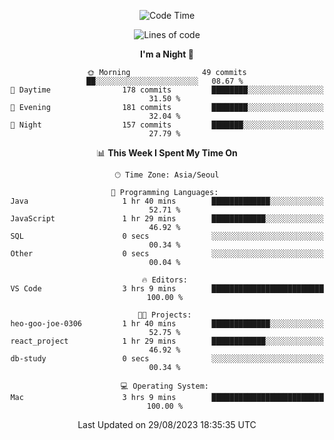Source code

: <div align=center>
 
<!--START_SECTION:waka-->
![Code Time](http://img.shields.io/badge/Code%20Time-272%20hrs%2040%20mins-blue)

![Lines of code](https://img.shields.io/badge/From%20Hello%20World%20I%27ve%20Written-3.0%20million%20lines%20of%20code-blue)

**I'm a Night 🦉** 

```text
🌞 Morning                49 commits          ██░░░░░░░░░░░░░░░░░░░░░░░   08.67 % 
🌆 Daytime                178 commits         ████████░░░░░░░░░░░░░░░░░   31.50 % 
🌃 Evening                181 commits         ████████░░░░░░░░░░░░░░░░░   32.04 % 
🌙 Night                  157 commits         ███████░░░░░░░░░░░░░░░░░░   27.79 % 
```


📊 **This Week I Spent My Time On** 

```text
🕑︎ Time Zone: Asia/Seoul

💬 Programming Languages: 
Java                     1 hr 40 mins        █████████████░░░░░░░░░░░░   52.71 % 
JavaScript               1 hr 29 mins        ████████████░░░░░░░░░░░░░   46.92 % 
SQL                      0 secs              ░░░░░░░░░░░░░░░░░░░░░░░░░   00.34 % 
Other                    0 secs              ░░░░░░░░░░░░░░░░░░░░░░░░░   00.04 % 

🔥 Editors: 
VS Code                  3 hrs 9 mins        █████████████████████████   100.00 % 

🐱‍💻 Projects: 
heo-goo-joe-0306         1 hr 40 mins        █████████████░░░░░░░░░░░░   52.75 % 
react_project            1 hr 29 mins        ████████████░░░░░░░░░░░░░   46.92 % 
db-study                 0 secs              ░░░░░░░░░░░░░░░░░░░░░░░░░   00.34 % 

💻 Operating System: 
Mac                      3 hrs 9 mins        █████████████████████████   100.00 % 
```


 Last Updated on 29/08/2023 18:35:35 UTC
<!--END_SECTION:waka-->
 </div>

▶ What to produce: Apart from the pictures, every line of the data above should be given again exactly.

▶ Answer for this exercise:
Source code

: <div align=center>
 
<!--START_SECTION:waka-->
![Code Time](http://img.shields.io/badge/Code%20Time-272%20hrs%2040%20mins-blue)

![Lines of code](https://img.shields.io/badge/From%20Hello%20World%20I%27ve%20Written-3.0%20million%20lines%20of%20code-blue)

**I'm a Night 🦉** 

```text
🌞 Morning                49 commits          ██░░░░░░░░░░░░░░░░░░░░░░░   08.67 % 
🌆 Daytime                178 commits         ████████░░░░░░░░░░░░░░░░░   31.50 % 
🌃 Evening                181 commits         ████████░░░░░░░░░░░░░░░░░   32.04 % 
🌙 Night                  157 commits         ███████░░░░░░░░░░░░░░░░░░   27.79 % 
```


📊 **This Week I Spent My Time On** 

```text
🕑︎ Time Zone: Asia/Seoul

💬 Programming Languages: 
Java                     1 hr 40 mins        █████████████░░░░░░░░░░░░   52.71 % 
JavaScript               1 hr 29 mins        ████████████░░░░░░░░░░░░░   46.92 % 
SQL                      0 secs              ░░░░░░░░░░░░░░░░░░░░░░░░░   00.34 % 
Other                    0 secs              ░░░░░░░░░░░░░░░░░░░░░░░░░   00.04 % 

🔥 Editors: 
VS Code                  3 hrs 9 mins        █████████████████████████   100.00 % 

🐱‍💻 Projects: 
heo-goo-joe-0306         1 hr 40 mins        █████████████░░░░░░░░░░░░   52.75 % 
react_project            1 hr 29 mins        ████████████░░░░░░░░░░░░░   46.92 % 
db-study                 0 secs              ░░░░░░░░░░░░░░░░░░░░░░░░░   00.34 % 

💻 Operating System: 
Mac                      3 hrs 9 mins        █████████████████████████   100.00 % 
```


 Last Updated on 29/08/2023 18:35:35 UTC
<!--END_SECTION:waka-->
 </div>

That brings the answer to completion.